「専門性と利便性でAmazonと競う」――HMVが4年6カ月ぶりにECサイト刷新

ECサイトで順調な売り上げを出してきたHMVジャパンが、4年6カ月ぶりにサイトを刷新した。アーティストや楽団などの詳細な情報を届ける専門性と、誰もがサイトから簡単に情報を手に入れられる利便性を武器に、Amazonや楽天との差別化を図る同社のEC戦略を聞いた。

» 2009年12月25日 08時00分 公開
[藤村能光,ITmedia]

 CDの売り上げが低迷する中、レコード会社にとってインターネットを使った販売促進策の実施は避けては通れないものになっている。その1つが独自のEC(電子商取引)サイトの構築だ。HMVジャパンは運営するECサイト「HMV ONLINE」を4月に全面刷新した。サイト構造の見直しを含む大幅なリニューアルは4年6カ月ぶりである。

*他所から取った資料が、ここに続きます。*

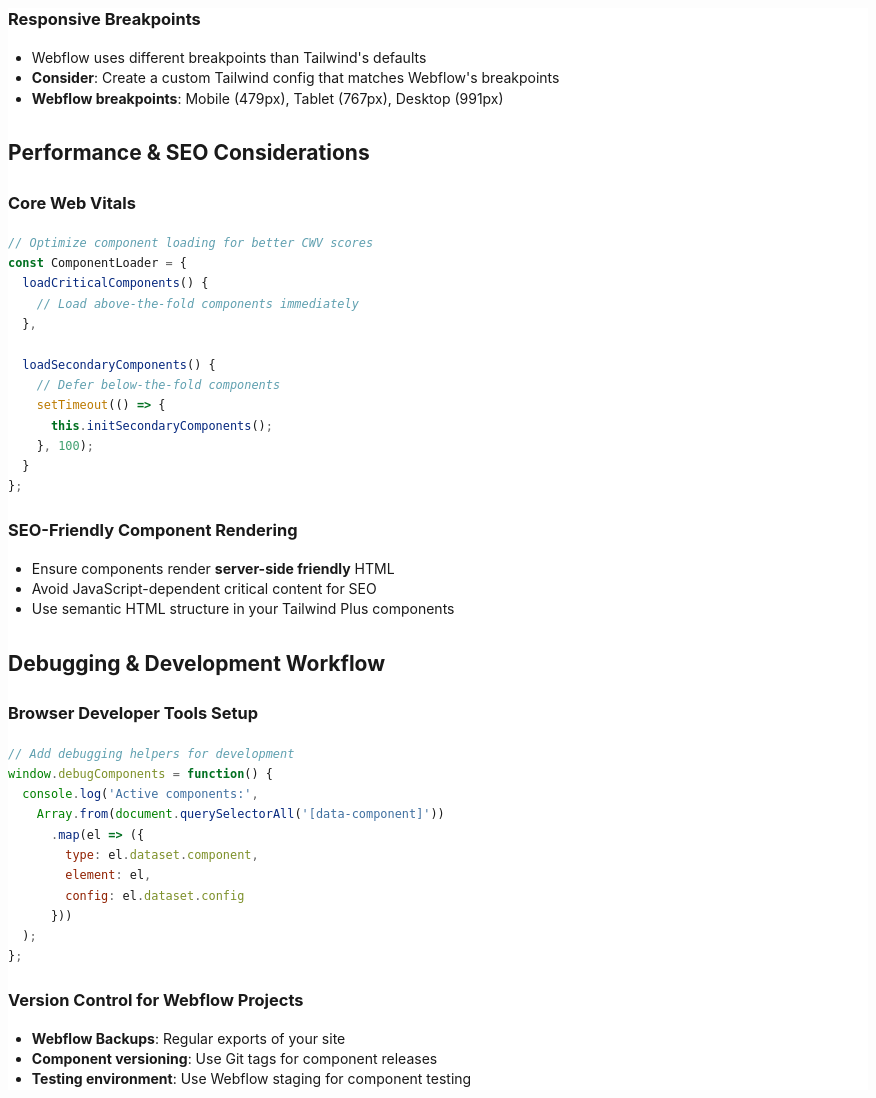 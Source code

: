 ### **Responsive Breakpoints**
- Webflow uses different breakpoints than Tailwind's defaults
- **Consider**: Create a custom Tailwind config that matches Webflow's breakpoints
- **Webflow breakpoints**: Mobile (479px), Tablet (767px), Desktop (991px)

## Performance & SEO Considerations

### **Core Web Vitals**
```javascript
// Optimize component loading for better CWV scores
const ComponentLoader = {
  loadCriticalComponents() {
    // Load above-the-fold components immediately
  },
  
  loadSecondaryComponents() {
    // Defer below-the-fold components
    setTimeout(() => {
      this.initSecondaryComponents();
    }, 100);
  }
};
```

### **SEO-Friendly Component Rendering**
- Ensure components render **server-side friendly** HTML
- Avoid JavaScript-dependent critical content for SEO
- Use semantic HTML structure in your Tailwind Plus components

## Debugging & Development Workflow

### **Browser Developer Tools Setup**
```javascript
// Add debugging helpers for development
window.debugComponents = function() {
  console.log('Active components:', 
    Array.from(document.querySelectorAll('[data-component]'))
      .map(el => ({
        type: el.dataset.component,
        element: el,
        config: el.dataset.config
      }))
  );
};
```

### **Version Control for Webflow Projects**
- **Webflow Backups**: Regular exports of your site
- **Component versioning**: Use Git tags for component releases
- **Testing environment**: Use Webflow staging for component testing


[^1_1]: https://tailwindcss.com/plus
[^1_2]: https://tailwindcss.com/plus/checkout/0e1921b4-3ee7-4f14-b38b-e59662c36018
[^1_3]: https://www.reddit.com/r/tailwindcss/comments/1fq9v9p/tailwindui_allaccess_subscription/
[^1_4]: https://tailkit.com/pricing
[^1_5]: https://tailwind.vectortemplates.com
[^1_6]: https://www.coupons.com/coupon-codes/tailwind
[^1_7]: https://promokodus.in/campaigns/tailwind-css
[^1_8]: https://www.tailwindapp.com/pricing-overview
[^1_9]: https://tailwindcss.com/plus/ui-blocks/ecommerce/components/promo-sections
[^1_10]: https://tailkits.com/components/tailwind-plus/
[^3_1]: https://help.webflow.com/hc/en-us/articles/33961332238611-Custom-code-embed
[^3_2]: https://www.flowout.com/blog/webflow-custom-code
[^3_3]: https://www.memberstack.com/blog/using-custom-code-in-webflow
[^3_4]: https://help.webflow.com/hc/en-us/articles/33961236623635-Custom-code-in-the-CMS
[^3_5]: https://help.webflow.com/hc/en-us/articles/33961357265299-Custom-code-in-head-and-body-tags
[^3_6]: https://www.youtube.com/watch?v=nT8C0EMusEs
[^3_7]: https://slickmedia.io/blog/webflow-include-script
[^3_8]: https://www.zignuts.com/blog/how-to-add-custom-code-in-webflow
[^3_9]: https://www.tweakdesigns.in/blog/how-to-add-custom-css-js-code-to-a-webflow-website
[^3_10]: https://discourse.webflow.com/t/embedding-external-html-files-over-10000-characters/208130
[^3_11]: https://www.seattlenewmedia.com/blog/how-to-add-custom-css-and-javascript-code-in-webflow
[^5_1]: https://elementor.com/blog/webflow-alternatives/
[^5_2]: https://www.reddit.com/r/reactnative/comments/1j9h76y/list_of_codepush_alternatives/
[^5_3]: https://teleporthq.io/webflow-alternative
[^5_4]: https://www.dora.run/blog/10-Best-Webflow-Alternatives-for-Building-Websites
[^5_5]: https://www.appsonair.com/blogs/best-codepush-alternative-for-real-time-updates
[^5_6]: https://www.nocodefinder.com/blog-posts/no-code-tools-export-code
[^5_7]: https://breakdance.com/webflow-alternatives/
[^5_8]: https://webflow.com/vs/wordpress
[^5_9]: https://www.subframe.com/tips/webflow-alternatives
[^6_1]: https://webflow.com/blog/designer-developer-partnership
[^6_2]: https://www.memberstack.com/blog/using-custom-code-in-webflow
[^6_3]: https://www.youtube.com/watch?v=NhzJy2q4tJc
[^6_4]: https://www.osedea.com/insight/a-developers-guide-to-webflow-tips-tricks-and-traps
[^6_5]: https://help.webflow.com/hc/en-us/articles/33961236623635-Custom-code-in-the-CMS
[^6_6]: https://webflow.com/blog/jasper-web-efficiency
[^6_7]: https://fs-abstract-ba3e9ada2dfba-fd2bf1122bd20.webflow.io/designer-developer-handoff
[^6_8]: https://webflow.com/blog/hand-off-a-website
[^6_9]: https://www.youtube.com/watch?v=F3w_GwBwhYE
[^6_10]: https://www.linkedin.com/posts/abdul-muneum-3aa4802a6_5-steps-to-creating-a-seamless-webflow-handoff-activity-7282728545406078976-W2lV
[^6_11]: https://handoff-site.webflow.io
[^6_12]: https://elfsight.com/tutorials/how-to-add-custom-code-to-webflow/
[^6_13]: https://kb.easysend.io/docs/web-flow-components
[^6_14]: https://www.feathery.io/blog/webflow-forms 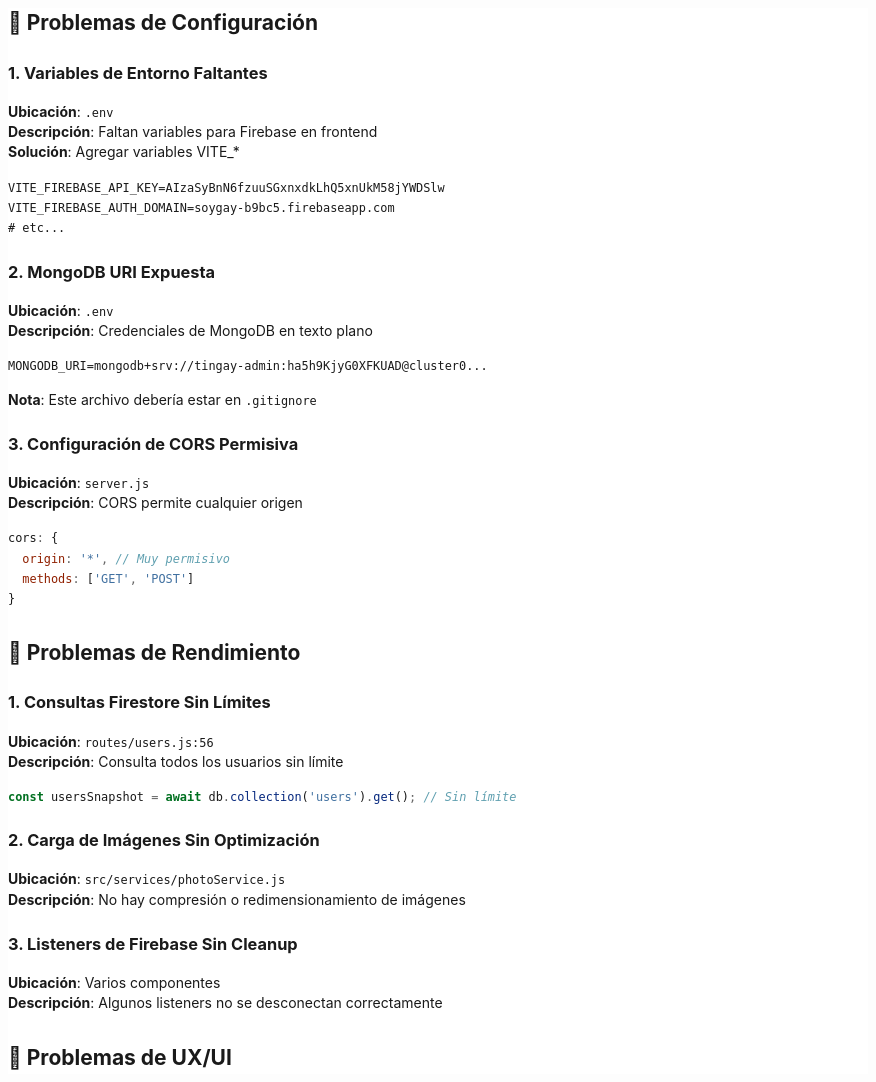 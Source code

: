 ## 🔧 Problemas de Configuración

### 1. Variables de Entorno Faltantes
**Ubicación**: `.env`  
**Descripción**: Faltan variables para Firebase en frontend  
**Solución**: Agregar variables VITE_*
```env
VITE_FIREBASE_API_KEY=AIzaSyBnN6fzuuSGxnxdkLhQ5xnUkM58jYWDSlw
VITE_FIREBASE_AUTH_DOMAIN=soygay-b9bc5.firebaseapp.com
# etc...
```

### 2. MongoDB URI Expuesta
**Ubicación**: `.env`  
**Descripción**: Credenciales de MongoDB en texto plano  
```env
MONGODB_URI=mongodb+srv://tingay-admin:ha5h9KjyG0XFKUAD@cluster0...
```
**Nota**: Este archivo debería estar en `.gitignore`

### 3. Configuración de CORS Permisiva
**Ubicación**: `server.js`  
**Descripción**: CORS permite cualquier origen  
```javascript
cors: {
  origin: '*', // Muy permisivo
  methods: ['GET', 'POST']
}
```

## 🚀 Problemas de Rendimiento

### 1. Consultas Firestore Sin Límites
**Ubicación**: `routes/users.js:56`  
**Descripción**: Consulta todos los usuarios sin límite  
```javascript
const usersSnapshot = await db.collection('users').get(); // Sin límite
```

### 2. Carga de Imágenes Sin Optimización
**Ubicación**: `src/services/photoService.js`  
**Descripción**: No hay compresión o redimensionamiento de imágenes  

### 3. Listeners de Firebase Sin Cleanup
**Ubicación**: Varios componentes  
**Descripción**: Algunos listeners no se desconectan correctamente  

## 📱 Problemas de UX/UI
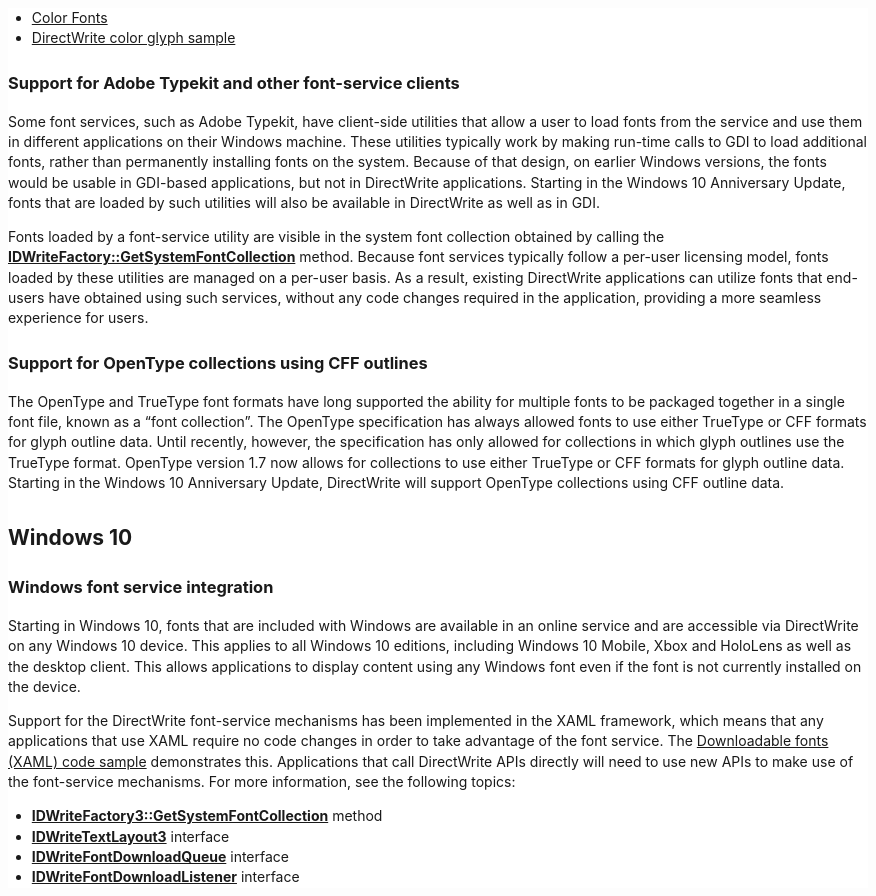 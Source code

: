 -   [Color Fonts](color-fonts.md)
-   [DirectWrite color glyph sample](https://github.com/Microsoft/Windows-universal-samples/tree/master/Samples/DWriteColorGlyph)

### Support for Adobe Typekit and other font-service clients

Some font services, such as Adobe Typekit, have client-side utilities that allow a user to load fonts from the service and use them in different applications on their Windows machine. These utilities typically work by making run-time calls to GDI to load additional fonts, rather than permanently installing fonts on the system. Because of that design, on earlier Windows versions, the fonts would be usable in GDI-based applications, but not in DirectWrite applications. Starting in the Windows 10 Anniversary Update, fonts that are loaded by such utilities will also be available in DirectWrite as well as in GDI.

Fonts loaded by a font-service utility are visible in the system font collection obtained by calling the [**IDWriteFactory::GetSystemFontCollection**](/windows/win32/api/dwrite/nf-dwrite-idwritefactory-getsystemfontcollection) method. Because font services typically follow a per-user licensing model, fonts loaded by these utilities are managed on a per-user basis. As a result, existing DirectWrite applications can utilize fonts that end-users have obtained using such services, without any code changes required in the application, providing a more seamless experience for users.

### Support for OpenType collections using CFF outlines

The OpenType and TrueType font formats have long supported the ability for multiple fonts to be packaged together in a single font file, known as a “font collection”. The OpenType specification has always allowed fonts to use either TrueType or CFF formats for glyph outline data. Until recently, however, the specification has only allowed for collections in which glyph outlines use the TrueType format. OpenType version 1.7 now allows for collections to use either TrueType or CFF formats for glyph outline data. Starting in the Windows 10 Anniversary Update, DirectWrite will support OpenType collections using CFF outline data.

## Windows 10

### Windows font service integration

Starting in Windows 10, fonts that are included with Windows are available in an online service and are accessible via DirectWrite on any Windows 10 device. This applies to all Windows 10 editions, including Windows 10 Mobile, Xbox and HoloLens as well as the desktop client. This allows applications to display content using any Windows font even if the font is not currently installed on the device.

Support for the DirectWrite font-service mechanisms has been implemented in the XAML framework, which means that any applications that use XAML require no code changes in order to take advantage of the font service. The [Downloadable fonts (XAML) code sample](https://github.com/Microsoft/Windows-universal-samples/tree/master/Samples/XamlCloudFontIntegration) demonstrates this. Applications that call DirectWrite APIs directly will need to use new APIs to make use of the font-service mechanisms. For more information, see the following topics:

-   [**IDWriteFactory3::GetSystemFontCollection**](/windows/win32/api/dwrite_3/nf-dwrite_3-idwritefactory3-getsystemfontcollection) method
-   [**IDWriteTextLayout3**](idwritetextlayout3.md) interface
-   [**IDWriteFontDownloadQueue**](/windows/win32/api/dwrite_3/nn-dwrite_3-idwritefontdownloadqueue) interface
-   [**IDWriteFontDownloadListener**](/windows/win32/api/dwrite_3/nn-dwrite_3-idwritefontdownloadlistener) interface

 HMV ONLINEによる売り上げは同社全体の3分の1を占めるまでに成長し、ECによる売り上げは年間25%増と右肩上がりだった。一定の成功を収めていたHMV ONLINEのさらなるテコ入れに乗り出した目的は、音楽に詳しい利用者に加え、ECサイト上の膨大な情報量から必要なコンテンツを探し出せない新規ユーザーの双方を取り込むことだった。


 「コアな利用者に質の高い情報を提供しながら、新規のユーザーを増やしたかった」。HMVジャパン EC事業本部の新美朋子EC企画部長は、HMV ONLINEのリニューアルの背景をこう説明する。

 HMV ONLINEの利用者の多くは音楽に詳しく、店舗でもCDを購入する層だった。音楽の知識が深い人は、具体的な単語から商品を検索したり、トップページのカテゴリーから欲しい情報を見つけ出したりできる。だが、音楽に詳しくない人にとって、細かく分かれた音楽のジャンルや膨大なアーティスト情報から求めている情報を見つけ出すのは難しかった。

Myページ Myページ

 そこで同社が目指したのは「パーソナライズド・ポータルサイト」というコンセプトだ。利用者の嗜好に合わせた情報を提供することを狙いとし、「Myページ」と呼ぶ機能を提供した。登録したアーティストのニュースやキャンペーン情報、リリース情報などを1画面上で確認できる。刷新前のサイトでは、ジャンルをクリックして下のページの階層にドリルダウンしないと、情報が得られなかった。「iGoogle」(新美氏)をヒントに専用ページを提供することで、この課題を克服した。

 サイトのレイアウト自体にも工夫を凝らした。具体的には「1画面上にどれだけ情報を詰め込めるか」(新美氏)を追求して、トップページの情報量を少なくした。刷新前はあらゆる情報を掲載していたため、ページの下部にあるコンテンツはクリックされにくかった。ランキングの拡充、レコメンドエンジンの導入で情報の検索性を向上させたことで、トップページのコンテンツ量を減らした。トップページ全体の長さは刷新前の半分になった。

 「ECサイトでは情報過多は避けられない。商品を検索エンジン以外からも探し出せるようにした」と新美氏。Q&Aサイト「教えて!HMV」や音楽商品にタグを付けられる「HMVタグタイル」といった利用者参加型の機能も新たに追加し、情報を探す負担の削減に注力している。

 一方で、HMVがこれまでつかんできた専門性の高い利用者も逃がさない。音楽に詳しい専門のスタッフが日々のニュースを執筆したり、楽団や指揮者の名前からも情報を探せるリンク集など、玄人向けの機能もそろえた。「ECサイトとしてAmazon楽天とも競いたい。“専門性”のあるコンテンツで差別化する」(新美氏)

 「単純に商品を手に入れたいだけなら、楽天やAmazonで構わない。だがHMVでは商品にひも付くニュースなども幅広く見せたい。ECサイト運営のノウハウと(HMVが培ってきた)小売の勘を駆使して、HMVのあらゆる情報をHMV ONLINEで提供したい」と新美氏は力を込めた。